Seuls les biens d’exception sont peu négociables. Principalement ceux situés dans le quartier de la Ponche, le centre historique, et à un degré moindre les Parcs de Saint-Tropez.
Pour celui qui cherche du logement plus classique, la pression diminue au fur et à mesure que l’on s’éloigne du centre pour rejoindre la périphérie urbaine côté entrée de Saint-Tropez, où l’on peut trouver du prix au m2 compris entre 6000 et 7000 euros.
Le clocher-le village
Une adresse mais plus à tout prix :
Saint-Tropez reste Saint-Tropez avec un marché très sectorisé très spécifique où le jeu de l’offre et la demande est la règle. Difficile de fixer un prix, on se situe plutôt sur un « prix proposé » où la négociation est de mise, pas facile pour celui qui ne connait pas les habitudes locales de s’y retrouver. Les panneaux d’affichage « à vendre » sont invisibles !

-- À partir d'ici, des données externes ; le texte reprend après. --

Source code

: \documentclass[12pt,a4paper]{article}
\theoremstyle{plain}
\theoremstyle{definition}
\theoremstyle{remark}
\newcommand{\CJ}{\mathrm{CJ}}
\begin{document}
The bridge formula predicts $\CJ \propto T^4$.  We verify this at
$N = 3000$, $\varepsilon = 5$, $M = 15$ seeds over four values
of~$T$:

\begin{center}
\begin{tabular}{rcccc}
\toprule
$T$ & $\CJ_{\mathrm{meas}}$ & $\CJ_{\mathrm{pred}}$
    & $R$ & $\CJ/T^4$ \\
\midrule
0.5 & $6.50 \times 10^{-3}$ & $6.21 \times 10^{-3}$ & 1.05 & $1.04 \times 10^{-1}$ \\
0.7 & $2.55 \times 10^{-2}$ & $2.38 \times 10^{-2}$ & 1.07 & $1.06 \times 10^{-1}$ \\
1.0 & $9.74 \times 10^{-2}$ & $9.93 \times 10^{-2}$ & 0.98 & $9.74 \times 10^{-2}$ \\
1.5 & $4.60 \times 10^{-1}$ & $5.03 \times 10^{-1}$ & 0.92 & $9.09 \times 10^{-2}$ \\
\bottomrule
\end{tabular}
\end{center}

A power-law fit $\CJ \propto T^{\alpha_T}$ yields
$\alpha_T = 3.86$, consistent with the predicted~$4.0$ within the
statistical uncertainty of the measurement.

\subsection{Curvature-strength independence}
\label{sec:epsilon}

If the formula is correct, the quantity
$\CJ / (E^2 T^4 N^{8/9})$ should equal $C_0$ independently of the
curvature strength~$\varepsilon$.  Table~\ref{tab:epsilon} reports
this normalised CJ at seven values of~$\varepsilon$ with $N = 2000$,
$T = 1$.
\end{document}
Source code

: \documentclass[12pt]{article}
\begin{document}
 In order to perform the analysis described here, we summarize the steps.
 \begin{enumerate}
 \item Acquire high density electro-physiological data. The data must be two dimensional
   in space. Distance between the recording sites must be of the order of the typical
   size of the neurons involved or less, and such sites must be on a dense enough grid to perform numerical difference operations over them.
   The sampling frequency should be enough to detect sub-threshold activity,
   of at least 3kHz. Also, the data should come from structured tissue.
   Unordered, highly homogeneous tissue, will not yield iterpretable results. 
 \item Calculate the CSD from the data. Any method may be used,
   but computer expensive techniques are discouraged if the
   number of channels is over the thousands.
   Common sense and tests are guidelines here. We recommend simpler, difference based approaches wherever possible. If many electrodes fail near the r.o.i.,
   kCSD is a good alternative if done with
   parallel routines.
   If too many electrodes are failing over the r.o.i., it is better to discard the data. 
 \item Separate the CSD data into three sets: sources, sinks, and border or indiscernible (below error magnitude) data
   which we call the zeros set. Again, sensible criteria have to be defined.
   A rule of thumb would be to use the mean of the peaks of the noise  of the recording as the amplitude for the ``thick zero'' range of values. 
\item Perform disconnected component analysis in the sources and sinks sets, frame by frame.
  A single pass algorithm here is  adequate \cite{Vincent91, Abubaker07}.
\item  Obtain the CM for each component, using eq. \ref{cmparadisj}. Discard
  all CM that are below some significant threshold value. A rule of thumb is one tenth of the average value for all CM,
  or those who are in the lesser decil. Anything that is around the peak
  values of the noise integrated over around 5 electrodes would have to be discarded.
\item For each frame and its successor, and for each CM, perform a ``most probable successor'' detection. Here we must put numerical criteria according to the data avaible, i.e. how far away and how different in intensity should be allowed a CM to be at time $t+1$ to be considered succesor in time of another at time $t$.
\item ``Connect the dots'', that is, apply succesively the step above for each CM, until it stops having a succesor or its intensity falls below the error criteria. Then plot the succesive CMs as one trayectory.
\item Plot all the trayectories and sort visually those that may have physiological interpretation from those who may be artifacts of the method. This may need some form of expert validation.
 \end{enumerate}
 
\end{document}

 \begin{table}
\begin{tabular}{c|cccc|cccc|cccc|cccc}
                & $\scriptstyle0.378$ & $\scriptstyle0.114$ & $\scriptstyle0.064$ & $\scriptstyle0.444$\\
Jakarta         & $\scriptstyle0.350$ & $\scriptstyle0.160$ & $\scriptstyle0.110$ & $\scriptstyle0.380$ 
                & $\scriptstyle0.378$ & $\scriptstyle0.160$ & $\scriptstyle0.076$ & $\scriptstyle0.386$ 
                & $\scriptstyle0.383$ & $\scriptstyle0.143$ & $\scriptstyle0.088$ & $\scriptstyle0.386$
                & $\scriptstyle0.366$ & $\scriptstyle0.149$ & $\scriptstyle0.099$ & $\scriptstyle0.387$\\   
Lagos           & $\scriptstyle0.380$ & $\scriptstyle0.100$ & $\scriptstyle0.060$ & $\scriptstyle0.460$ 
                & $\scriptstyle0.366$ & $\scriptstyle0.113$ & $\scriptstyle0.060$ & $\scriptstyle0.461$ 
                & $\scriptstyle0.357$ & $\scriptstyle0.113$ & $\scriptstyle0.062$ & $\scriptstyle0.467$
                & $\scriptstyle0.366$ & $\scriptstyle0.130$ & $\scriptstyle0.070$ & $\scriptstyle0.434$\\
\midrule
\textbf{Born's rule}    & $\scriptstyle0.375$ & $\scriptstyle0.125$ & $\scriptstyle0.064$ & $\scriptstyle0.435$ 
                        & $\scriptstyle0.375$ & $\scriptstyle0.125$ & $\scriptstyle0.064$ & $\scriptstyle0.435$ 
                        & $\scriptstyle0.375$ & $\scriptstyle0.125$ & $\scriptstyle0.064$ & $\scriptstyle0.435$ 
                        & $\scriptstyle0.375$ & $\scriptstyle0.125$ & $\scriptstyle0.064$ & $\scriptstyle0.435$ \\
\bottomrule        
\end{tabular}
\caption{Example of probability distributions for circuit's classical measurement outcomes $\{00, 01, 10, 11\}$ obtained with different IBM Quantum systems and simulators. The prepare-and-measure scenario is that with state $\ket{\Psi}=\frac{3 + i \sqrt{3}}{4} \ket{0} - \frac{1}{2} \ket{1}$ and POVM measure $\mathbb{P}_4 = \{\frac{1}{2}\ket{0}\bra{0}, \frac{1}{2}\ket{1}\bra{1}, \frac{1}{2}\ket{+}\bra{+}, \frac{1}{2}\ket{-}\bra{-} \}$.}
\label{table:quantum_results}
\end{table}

Mais en dépit de la crise qui est palpable, le marché haut de gamme reste actif mais sur des prix plus réalistes !
Les secteurs les plus recherchés :
Le vieux village : dans ses ruelles étroites, les vieilles maisons de pêcheurs affichent des prix qui oscillent entre 8000 et 10.000 euro/m2. Avec une terrasse en toiture typiquement tropézienne et vue sur le port, les prix peuvent atteindre facilement 20.000 euro/m2 avec le confort moderne. Problème, la circulation qui génère du bruit 24h/24. Trouver un parking est indispensable mais relève du miracle !
Le Port : avec une vue imprenable sur le golfe, les prix peuvent atteindre facilement 20.000 euro/m2. Qui ne connait pas le Port de Saint-Tropez avec ses yachts, ses boutiques de luxe et ses restaurants ! Toujours fascinant !
La Place des Lices : c’est le carré d’or du cœur de Saint-Tropez, un micro- marché très convoité où Eddy Barclay, Johnny Hallyday, Carlos et sa bande de copains se livraient à des parties de pétanque mémorables devant des badauds émerveillés de voir autant de stars. La notoriété de la Place des Lices et de la Place de la Garonne qui la prolonge avec ses boutiques de luxes et ses célèbres restaurants a fait grimper les prix des villas aux alentours qui se négocient aujourd’hui entre 9000 euros et 17.000 euros/m2 prix du foncier inclus en fonction de la vue et de la surface de la parcelle.
Le quartier de la Ponche : c’est l’ancien port des pêcheurs très prisé, les prix sont élevés de l’ordre en moyenne de 24.000 euros à 28.000 euros/m2 avec un accès direct à la plage si vous avez de la chance, c’est le must du must.
Les Parcs de Saint-Tropez : les prix des propriétés affichés se situent entre 4M et 15M d’euros pour les propriétés de 250m2 à 400m2 voir plus pour des biens d’exception en fonction surtout de la notoriété du voisin ! C’est le coin des milliardaires difficile à approcher et qu’il ne faut pas déranger inutilement ! Curieux s’abstenir !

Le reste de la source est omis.